**Instructions to follow**
Each line below must be set down exactly as it stands.

--- --- ---

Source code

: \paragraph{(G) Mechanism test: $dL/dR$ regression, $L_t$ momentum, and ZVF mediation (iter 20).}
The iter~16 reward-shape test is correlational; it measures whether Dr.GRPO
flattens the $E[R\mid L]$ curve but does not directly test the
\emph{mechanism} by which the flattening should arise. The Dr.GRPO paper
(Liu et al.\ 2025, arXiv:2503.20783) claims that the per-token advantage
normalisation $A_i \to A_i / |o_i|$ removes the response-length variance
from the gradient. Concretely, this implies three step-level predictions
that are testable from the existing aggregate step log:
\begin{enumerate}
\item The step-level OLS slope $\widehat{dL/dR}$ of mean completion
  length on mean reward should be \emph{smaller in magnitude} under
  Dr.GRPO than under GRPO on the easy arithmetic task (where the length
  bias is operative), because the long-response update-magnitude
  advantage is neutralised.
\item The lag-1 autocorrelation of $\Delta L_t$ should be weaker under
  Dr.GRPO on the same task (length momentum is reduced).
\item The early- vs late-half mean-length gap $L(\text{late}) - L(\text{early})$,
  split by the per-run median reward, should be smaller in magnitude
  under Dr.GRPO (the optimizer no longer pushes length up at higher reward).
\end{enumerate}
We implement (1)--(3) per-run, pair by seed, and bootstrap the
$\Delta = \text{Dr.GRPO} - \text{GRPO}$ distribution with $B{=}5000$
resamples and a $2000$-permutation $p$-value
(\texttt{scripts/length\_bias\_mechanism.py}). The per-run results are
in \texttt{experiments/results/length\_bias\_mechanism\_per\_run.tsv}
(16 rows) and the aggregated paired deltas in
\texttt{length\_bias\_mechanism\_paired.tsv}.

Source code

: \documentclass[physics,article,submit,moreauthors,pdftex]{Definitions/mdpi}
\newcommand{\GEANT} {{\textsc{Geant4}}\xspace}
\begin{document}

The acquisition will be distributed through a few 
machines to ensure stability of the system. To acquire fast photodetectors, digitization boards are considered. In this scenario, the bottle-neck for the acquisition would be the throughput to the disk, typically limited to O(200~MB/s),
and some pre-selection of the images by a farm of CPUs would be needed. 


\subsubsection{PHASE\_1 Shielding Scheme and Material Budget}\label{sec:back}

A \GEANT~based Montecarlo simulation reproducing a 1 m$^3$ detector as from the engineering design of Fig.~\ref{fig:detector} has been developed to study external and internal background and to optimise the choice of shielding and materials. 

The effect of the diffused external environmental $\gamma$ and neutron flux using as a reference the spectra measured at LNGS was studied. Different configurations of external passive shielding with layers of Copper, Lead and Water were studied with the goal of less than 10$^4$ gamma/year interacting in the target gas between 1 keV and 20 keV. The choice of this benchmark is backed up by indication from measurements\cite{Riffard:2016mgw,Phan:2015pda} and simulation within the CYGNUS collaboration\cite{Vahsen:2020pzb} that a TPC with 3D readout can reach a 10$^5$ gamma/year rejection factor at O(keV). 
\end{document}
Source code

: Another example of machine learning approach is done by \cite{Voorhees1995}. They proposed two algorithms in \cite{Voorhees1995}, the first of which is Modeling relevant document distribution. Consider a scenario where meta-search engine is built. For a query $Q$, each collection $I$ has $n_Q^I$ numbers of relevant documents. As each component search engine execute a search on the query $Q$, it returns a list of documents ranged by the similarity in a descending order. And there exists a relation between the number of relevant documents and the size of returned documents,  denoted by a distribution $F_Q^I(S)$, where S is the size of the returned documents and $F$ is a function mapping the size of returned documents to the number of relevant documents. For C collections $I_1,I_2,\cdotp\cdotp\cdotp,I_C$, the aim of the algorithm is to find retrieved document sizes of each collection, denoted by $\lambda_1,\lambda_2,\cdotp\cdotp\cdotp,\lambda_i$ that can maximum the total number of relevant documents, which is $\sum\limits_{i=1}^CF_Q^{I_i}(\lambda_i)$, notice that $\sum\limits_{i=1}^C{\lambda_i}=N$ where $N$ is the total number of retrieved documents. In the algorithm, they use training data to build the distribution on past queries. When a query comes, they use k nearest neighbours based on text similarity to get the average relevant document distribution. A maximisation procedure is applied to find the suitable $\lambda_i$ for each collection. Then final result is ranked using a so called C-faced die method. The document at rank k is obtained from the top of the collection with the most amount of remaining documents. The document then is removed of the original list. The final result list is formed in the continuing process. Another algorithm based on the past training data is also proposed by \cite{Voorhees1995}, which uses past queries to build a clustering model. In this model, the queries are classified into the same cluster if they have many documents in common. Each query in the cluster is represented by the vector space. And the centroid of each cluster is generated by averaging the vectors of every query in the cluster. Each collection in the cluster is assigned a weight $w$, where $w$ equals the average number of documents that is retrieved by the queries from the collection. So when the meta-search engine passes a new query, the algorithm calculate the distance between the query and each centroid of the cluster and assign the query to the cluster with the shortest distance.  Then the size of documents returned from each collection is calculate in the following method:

--- --- ---

**The completed task**
Source code

: \paragraph{(G) Mechanism test: $dL/dR$ regression, $L_t$ momentum, and ZVF mediation (iter 20).}
The iter~16 reward-shape test is correlational; it measures whether Dr.GRPO
flattens the $E[R\mid L]$ curve but does not directly test the
\emph{mechanism} by which the flattening should arise. The Dr.GRPO paper
(Liu et al.\ 2025, arXiv:2503.20783) claims that the per-token advantage
normalisation $A_i \to A_i / |o_i|$ removes the response-length variance
from the gradient. Concretely, this implies three step-level predictions
that are testable from the existing aggregate step log:
\begin{enumerate}
\item The step-level OLS slope $\widehat{dL/dR}$ of mean completion
  length on mean reward should be \emph{smaller in magnitude} under
  Dr.GRPO than under GRPO on the easy arithmetic task (where the length
  bias is operative), because the long-response update-magnitude
  advantage is neutralised.
\item The lag-1 autocorrelation of $\Delta L_t$ should be weaker under
  Dr.GRPO on the same task (length momentum is reduced).
\item The early- vs late-half mean-length gap $L(\text{late}) - L(\text{early})$,
  split by the per-run median reward, should be smaller in magnitude
  under Dr.GRPO (the optimizer no longer pushes length up at higher reward).
\end{enumerate}
We implement (1)--(3) per-run, pair by seed, and bootstrap the
$\Delta = \text{Dr.GRPO} - \text{GRPO}$ distribution with $B{=}5000$
resamples and a $2000$-permutation $p$-value
(\texttt{scripts/length\_bias\_mechanism.py}). The per-run results are
in \texttt{experiments/results/length\_bias\_mechanism\_per\_run.tsv}
(16 rows) and the aggregated paired deltas in
\texttt{length\_bias\_mechanism\_paired.tsv}.

Source code

: \documentclass[physics,article,submit,moreauthors,pdftex]{Definitions/mdpi}
\newcommand{\GEANT} {{\textsc{Geant4}}\xspace}
\begin{document}

The acquisition will be distributed through a few 
machines to ensure stability of the system. To acquire fast photodetectors, digitization boards are considered. In this scenario, the bottle-neck for the acquisition would be the throughput to the disk, typically limited to O(200~MB/s),
and some pre-selection of the images by a farm of CPUs would be needed. 


\subsubsection{PHASE\_1 Shielding Scheme and Material Budget}\label{sec:back}

A \GEANT~based Montecarlo simulation reproducing a 1 m$^3$ detector as from the engineering design of Fig.~\ref{fig:detector} has been developed to study external and internal background and to optimise the choice of shielding and materials. 

The effect of the diffused external environmental $\gamma$ and neutron flux using as a reference the spectra measured at LNGS was studied. Different configurations of external passive shielding with layers of Copper, Lead and Water were studied with the goal of less than 10$^4$ gamma/year interacting in the target gas between 1 keV and 20 keV. The choice of this benchmark is backed up by indication from measurements\cite{Riffard:2016mgw,Phan:2015pda} and simulation within the CYGNUS collaboration\cite{Vahsen:2020pzb} that a TPC with 3D readout can reach a 10$^5$ gamma/year rejection factor at O(keV). 
\end{document}
Source code

: Another example of machine learning approach is done by \cite{Voorhees1995}. They proposed two algorithms in \cite{Voorhees1995}, the first of which is Modeling relevant document distribution. Consider a scenario where meta-search engine is built. For a query $Q$, each collection $I$ has $n_Q^I$ numbers of relevant documents. As each component search engine execute a search on the query $Q$, it returns a list of documents ranged by the similarity in a descending order. And there exists a relation between the number of relevant documents and the size of returned documents,  denoted by a distribution $F_Q^I(S)$, where S is the size of the returned documents and $F$ is a function mapping the size of returned documents to the number of relevant documents. For C collections $I_1,I_2,\cdotp\cdotp\cdotp,I_C$, the aim of the algorithm is to find retrieved document sizes of each collection, denoted by $\lambda_1,\lambda_2,\cdotp\cdotp\cdotp,\lambda_i$ that can maximum the total number of relevant documents, which is $\sum\limits_{i=1}^CF_Q^{I_i}(\lambda_i)$, notice that $\sum\limits_{i=1}^C{\lambda_i}=N$ where $N$ is the total number of retrieved documents. In the algorithm, they use training data to build the distribution on past queries. When a query comes, they use k nearest neighbours based on text similarity to get the average relevant document distribution. A maximisation procedure is applied to find the suitable $\lambda_i$ for each collection. Then final result is ranked using a so called C-faced die method. The document at rank k is obtained from the top of the collection with the most amount of remaining documents. The document then is removed of the original list. The final result list is formed in the continuing process. Another algorithm based on the past training data is also proposed by \cite{Voorhees1995}, which uses past queries to build a clustering model. In this model, the queries are classified into the same cluster if they have many documents in common. Each query in the cluster is represented by the vector space. And the centroid of each cluster is generated by averaging the vectors of every query in the cluster. Each collection in the cluster is assigned a weight $w$, where $w$ equals the average number of documents that is retrieved by the queries from the collection. So when the meta-search engine passes a new query, the algorithm calculate the distance between the query and each centroid of the cluster and assign the query to the cluster with the shortest distance.  Then the size of documents returned from each collection is calculate in the following method:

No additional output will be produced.